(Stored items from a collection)

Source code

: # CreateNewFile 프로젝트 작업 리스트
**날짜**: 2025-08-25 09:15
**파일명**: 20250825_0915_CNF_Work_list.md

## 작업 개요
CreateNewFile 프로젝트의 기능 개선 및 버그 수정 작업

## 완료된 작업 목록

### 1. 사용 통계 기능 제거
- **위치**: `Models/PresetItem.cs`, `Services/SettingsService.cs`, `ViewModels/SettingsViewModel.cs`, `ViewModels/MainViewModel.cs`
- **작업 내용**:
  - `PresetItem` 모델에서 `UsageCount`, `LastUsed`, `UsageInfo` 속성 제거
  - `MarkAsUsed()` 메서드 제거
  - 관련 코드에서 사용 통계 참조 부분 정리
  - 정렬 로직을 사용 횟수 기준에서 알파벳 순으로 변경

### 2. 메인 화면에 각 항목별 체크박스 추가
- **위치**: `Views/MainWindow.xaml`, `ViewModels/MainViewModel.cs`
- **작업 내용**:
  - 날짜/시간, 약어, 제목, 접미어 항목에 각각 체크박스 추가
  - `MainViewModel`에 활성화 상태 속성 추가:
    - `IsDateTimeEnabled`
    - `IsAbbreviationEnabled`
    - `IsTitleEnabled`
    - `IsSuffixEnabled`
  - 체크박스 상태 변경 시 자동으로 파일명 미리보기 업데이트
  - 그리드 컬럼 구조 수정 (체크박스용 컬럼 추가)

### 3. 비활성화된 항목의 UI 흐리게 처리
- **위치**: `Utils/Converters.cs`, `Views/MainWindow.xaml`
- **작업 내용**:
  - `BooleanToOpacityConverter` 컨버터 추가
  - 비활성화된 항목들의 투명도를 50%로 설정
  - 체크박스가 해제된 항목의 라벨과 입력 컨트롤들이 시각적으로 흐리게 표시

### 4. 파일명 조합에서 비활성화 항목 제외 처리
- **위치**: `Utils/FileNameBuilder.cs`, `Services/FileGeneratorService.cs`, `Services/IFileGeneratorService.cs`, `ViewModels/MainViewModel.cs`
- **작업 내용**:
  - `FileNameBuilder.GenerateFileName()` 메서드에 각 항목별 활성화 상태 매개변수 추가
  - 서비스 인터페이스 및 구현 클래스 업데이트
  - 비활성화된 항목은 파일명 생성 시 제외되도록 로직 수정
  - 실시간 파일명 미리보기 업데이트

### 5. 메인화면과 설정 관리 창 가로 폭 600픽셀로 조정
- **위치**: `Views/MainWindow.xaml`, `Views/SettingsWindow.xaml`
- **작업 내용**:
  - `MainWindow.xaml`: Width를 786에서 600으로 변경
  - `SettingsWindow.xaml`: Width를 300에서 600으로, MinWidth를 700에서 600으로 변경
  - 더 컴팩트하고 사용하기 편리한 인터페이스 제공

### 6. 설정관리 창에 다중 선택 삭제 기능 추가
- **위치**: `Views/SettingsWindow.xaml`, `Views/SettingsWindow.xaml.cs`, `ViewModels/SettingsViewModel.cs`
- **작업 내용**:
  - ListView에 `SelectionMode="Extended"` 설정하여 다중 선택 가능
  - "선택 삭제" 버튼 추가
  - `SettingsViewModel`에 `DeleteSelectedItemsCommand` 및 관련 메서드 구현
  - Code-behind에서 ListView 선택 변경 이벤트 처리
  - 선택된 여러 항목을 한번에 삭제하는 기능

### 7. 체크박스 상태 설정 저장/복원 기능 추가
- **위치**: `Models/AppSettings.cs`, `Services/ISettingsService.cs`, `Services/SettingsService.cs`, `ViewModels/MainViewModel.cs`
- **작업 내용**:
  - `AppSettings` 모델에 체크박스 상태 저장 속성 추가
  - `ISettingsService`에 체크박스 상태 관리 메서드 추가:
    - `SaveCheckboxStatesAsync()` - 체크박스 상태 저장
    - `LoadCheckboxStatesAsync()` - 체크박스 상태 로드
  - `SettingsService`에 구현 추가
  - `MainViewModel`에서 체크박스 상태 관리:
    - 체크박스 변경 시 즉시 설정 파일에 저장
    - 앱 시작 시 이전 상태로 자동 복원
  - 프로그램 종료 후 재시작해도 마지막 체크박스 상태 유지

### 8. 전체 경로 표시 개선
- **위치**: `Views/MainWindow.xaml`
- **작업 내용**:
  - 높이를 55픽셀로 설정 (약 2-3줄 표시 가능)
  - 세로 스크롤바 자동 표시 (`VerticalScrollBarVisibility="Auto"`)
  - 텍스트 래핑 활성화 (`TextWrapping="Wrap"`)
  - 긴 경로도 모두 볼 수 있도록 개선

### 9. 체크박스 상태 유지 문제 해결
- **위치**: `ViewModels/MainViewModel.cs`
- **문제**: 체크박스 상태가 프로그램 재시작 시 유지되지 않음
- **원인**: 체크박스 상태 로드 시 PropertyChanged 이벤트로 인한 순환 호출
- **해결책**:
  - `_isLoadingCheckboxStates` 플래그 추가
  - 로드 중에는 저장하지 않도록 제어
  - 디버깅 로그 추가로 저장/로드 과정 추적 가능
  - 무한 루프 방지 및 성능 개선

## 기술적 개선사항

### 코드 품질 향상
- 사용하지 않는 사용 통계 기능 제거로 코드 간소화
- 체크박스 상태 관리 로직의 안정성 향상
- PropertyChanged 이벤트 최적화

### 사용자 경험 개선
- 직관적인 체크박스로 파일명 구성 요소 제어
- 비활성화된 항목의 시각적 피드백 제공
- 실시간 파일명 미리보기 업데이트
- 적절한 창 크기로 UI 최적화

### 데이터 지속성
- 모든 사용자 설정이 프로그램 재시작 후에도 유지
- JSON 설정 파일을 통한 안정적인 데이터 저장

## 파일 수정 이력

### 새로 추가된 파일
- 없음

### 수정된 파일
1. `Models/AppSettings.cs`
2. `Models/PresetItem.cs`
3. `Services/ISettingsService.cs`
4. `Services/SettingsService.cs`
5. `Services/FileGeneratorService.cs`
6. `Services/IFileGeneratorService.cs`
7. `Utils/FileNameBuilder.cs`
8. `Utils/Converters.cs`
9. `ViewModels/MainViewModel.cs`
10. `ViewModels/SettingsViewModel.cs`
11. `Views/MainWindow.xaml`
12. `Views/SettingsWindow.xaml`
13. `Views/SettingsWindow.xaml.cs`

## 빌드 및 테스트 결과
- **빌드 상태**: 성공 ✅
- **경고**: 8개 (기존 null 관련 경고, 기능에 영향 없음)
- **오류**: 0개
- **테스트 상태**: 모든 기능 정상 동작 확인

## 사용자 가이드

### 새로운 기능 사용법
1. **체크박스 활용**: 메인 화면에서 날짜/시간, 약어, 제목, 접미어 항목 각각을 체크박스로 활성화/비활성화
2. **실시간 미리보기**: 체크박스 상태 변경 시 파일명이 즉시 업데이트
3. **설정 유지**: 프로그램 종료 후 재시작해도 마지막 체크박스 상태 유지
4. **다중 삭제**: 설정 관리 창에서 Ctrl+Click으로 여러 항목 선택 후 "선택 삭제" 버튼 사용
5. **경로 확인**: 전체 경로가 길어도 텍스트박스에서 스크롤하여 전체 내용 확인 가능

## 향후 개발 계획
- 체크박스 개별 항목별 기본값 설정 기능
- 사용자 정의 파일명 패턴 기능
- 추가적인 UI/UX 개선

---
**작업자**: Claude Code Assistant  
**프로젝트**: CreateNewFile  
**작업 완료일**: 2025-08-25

## [Exercise]
Set down the whole of the data, exactly as it stands.

## [Answer section]
Source code

: # CreateNewFile 프로젝트 작업 리스트
**날짜**: 2025-08-25 09:15
**파일명**: 20250825_0915_CNF_Work_list.md

## 작업 개요
CreateNewFile 프로젝트의 기능 개선 및 버그 수정 작업

## 완료된 작업 목록

### 1. 사용 통계 기능 제거
- **위치**: `Models/PresetItem.cs`, `Services/SettingsService.cs`, `ViewModels/SettingsViewModel.cs`, `ViewModels/MainViewModel.cs`
- **작업 내용**:
  - `PresetItem` 모델에서 `UsageCount`, `LastUsed`, `UsageInfo` 속성 제거
  - `MarkAsUsed()` 메서드 제거
  - 관련 코드에서 사용 통계 참조 부분 정리
  - 정렬 로직을 사용 횟수 기준에서 알파벳 순으로 변경

### 2. 메인 화면에 각 항목별 체크박스 추가
- **위치**: `Views/MainWindow.xaml`, `ViewModels/MainViewModel.cs`
- **작업 내용**:
  - 날짜/시간, 약어, 제목, 접미어 항목에 각각 체크박스 추가
  - `MainViewModel`에 활성화 상태 속성 추가:
    - `IsDateTimeEnabled`
    - `IsAbbreviationEnabled`
    - `IsTitleEnabled`
    - `IsSuffixEnabled`
  - 체크박스 상태 변경 시 자동으로 파일명 미리보기 업데이트
  - 그리드 컬럼 구조 수정 (체크박스용 컬럼 추가)

### 3. 비활성화된 항목의 UI 흐리게 처리
- **위치**: `Utils/Converters.cs`, `Views/MainWindow.xaml`
- **작업 내용**:
  - `BooleanToOpacityConverter` 컨버터 추가
  - 비활성화된 항목들의 투명도를 50%로 설정
  - 체크박스가 해제된 항목의 라벨과 입력 컨트롤들이 시각적으로 흐리게 표시

### 4. 파일명 조합에서 비활성화 항목 제외 처리
- **위치**: `Utils/FileNameBuilder.cs`, `Services/FileGeneratorService.cs`, `Services/IFileGeneratorService.cs`, `ViewModels/MainViewModel.cs`
- **작업 내용**:
  - `FileNameBuilder.GenerateFileName()` 메서드에 각 항목별 활성화 상태 매개변수 추가
  - 서비스 인터페이스 및 구현 클래스 업데이트
  - 비활성화된 항목은 파일명 생성 시 제외되도록 로직 수정
  - 실시간 파일명 미리보기 업데이트

### 5. 메인화면과 설정 관리 창 가로 폭 600픽셀로 조정
- **위치**: `Views/MainWindow.xaml`, `Views/SettingsWindow.xaml`
- **작업 내용**:
  - `MainWindow.xaml`: Width를 786에서 600으로 변경
  - `SettingsWindow.xaml`: Width를 300에서 600으로, MinWidth를 700에서 600으로 변경
  - 더 컴팩트하고 사용하기 편리한 인터페이스 제공

### 6. 설정관리 창에 다중 선택 삭제 기능 추가
- **위치**: `Views/SettingsWindow.xaml`, `Views/SettingsWindow.xaml.cs`, `ViewModels/SettingsViewModel.cs`
- **작업 내용**:
  - ListView에 `SelectionMode="Extended"` 설정하여 다중 선택 가능
  - "선택 삭제" 버튼 추가
  - `SettingsViewModel`에 `DeleteSelectedItemsCommand` 및 관련 메서드 구현
  - Code-behind에서 ListView 선택 변경 이벤트 처리
  - 선택된 여러 항목을 한번에 삭제하는 기능

### 7. 체크박스 상태 설정 저장/복원 기능 추가
- **위치**: `Models/AppSettings.cs`, `Services/ISettingsService.cs`, `Services/SettingsService.cs`, `ViewModels/MainViewModel.cs`
- **작업 내용**:
  - `AppSettings` 모델에 체크박스 상태 저장 속성 추가
  - `ISettingsService`에 체크박스 상태 관리 메서드 추가:
    - `SaveCheckboxStatesAsync()` - 체크박스 상태 저장
    - `LoadCheckboxStatesAsync()` - 체크박스 상태 로드
  - `SettingsService`에 구현 추가
  - `MainViewModel`에서 체크박스 상태 관리:
    - 체크박스 변경 시 즉시 설정 파일에 저장
    - 앱 시작 시 이전 상태로 자동 복원
  - 프로그램 종료 후 재시작해도 마지막 체크박스 상태 유지

### 8. 전체 경로 표시 개선
- **위치**: `Views/MainWindow.xaml`
- **작업 내용**:
  - 높이를 55픽셀로 설정 (약 2-3줄 표시 가능)
  - 세로 스크롤바 자동 표시 (`VerticalScrollBarVisibility="Auto"`)
  - 텍스트 래핑 활성화 (`TextWrapping="Wrap"`)
  - 긴 경로도 모두 볼 수 있도록 개선

### 9. 체크박스 상태 유지 문제 해결
- **위치**: `ViewModels/MainViewModel.cs`
- **문제**: 체크박스 상태가 프로그램 재시작 시 유지되지 않음
- **원인**: 체크박스 상태 로드 시 PropertyChanged 이벤트로 인한 순환 호출
- **해결책**:
  - `_isLoadingCheckboxStates` 플래그 추가
  - 로드 중에는 저장하지 않도록 제어
  - 디버깅 로그 추가로 저장/로드 과정 추적 가능
  - 무한 루프 방지 및 성능 개선

## 기술적 개선사항

### 코드 품질 향상
- 사용하지 않는 사용 통계 기능 제거로 코드 간소화
- 체크박스 상태 관리 로직의 안정성 향상
- PropertyChanged 이벤트 최적화

### 사용자 경험 개선
- 직관적인 체크박스로 파일명 구성 요소 제어
- 비활성화된 항목의 시각적 피드백 제공
- 실시간 파일명 미리보기 업데이트
- 적절한 창 크기로 UI 최적화

### 데이터 지속성
- 모든 사용자 설정이 프로그램 재시작 후에도 유지
- JSON 설정 파일을 통한 안정적인 데이터 저장

## 파일 수정 이력

### 새로 추가된 파일
- 없음

### 수정된 파일
1. `Models/AppSettings.cs`
2. `Models/PresetItem.cs`
3. `Services/ISettingsService.cs`
4. `Services/SettingsService.cs`
5. `Services/FileGeneratorService.cs`
6. `Services/IFileGeneratorService.cs`
7. `Utils/FileNameBuilder.cs`
8. `Utils/Converters.cs`
9. `ViewModels/MainViewModel.cs`
10. `ViewModels/SettingsViewModel.cs`
11. `Views/MainWindow.xaml`
12. `Views/SettingsWindow.xaml`
13. `Views/SettingsWindow.xaml.cs`

## 빌드 및 테스트 결과
- **빌드 상태**: 성공 ✅
- **경고**: 8개 (기존 null 관련 경고, 기능에 영향 없음)
- **오류**: 0개
- **테스트 상태**: 모든 기능 정상 동작 확인

## 사용자 가이드

### 새로운 기능 사용법
1. **체크박스 활용**: 메인 화면에서 날짜/시간, 약어, 제목, 접미어 항목 각각을 체크박스로 활성화/비활성화
2. **실시간 미리보기**: 체크박스 상태 변경 시 파일명이 즉시 업데이트
3. **설정 유지**: 프로그램 종료 후 재시작해도 마지막 체크박스 상태 유지
4. **다중 삭제**: 설정 관리 창에서 Ctrl+Click으로 여러 항목 선택 후 "선택 삭제" 버튼 사용
5. **경로 확인**: 전체 경로가 길어도 텍스트박스에서 스크롤하여 전체 내용 확인 가능

## 향후 개발 계획
- 체크박스 개별 항목별 기본값 설정 기능
- 사용자 정의 파일명 패턴 기능
- 추가적인 UI/UX 개선

---
**작업자**: Claude Code Assistant  
**프로젝트**: CreateNewFile  
**작업 완료일**: 2025-08-25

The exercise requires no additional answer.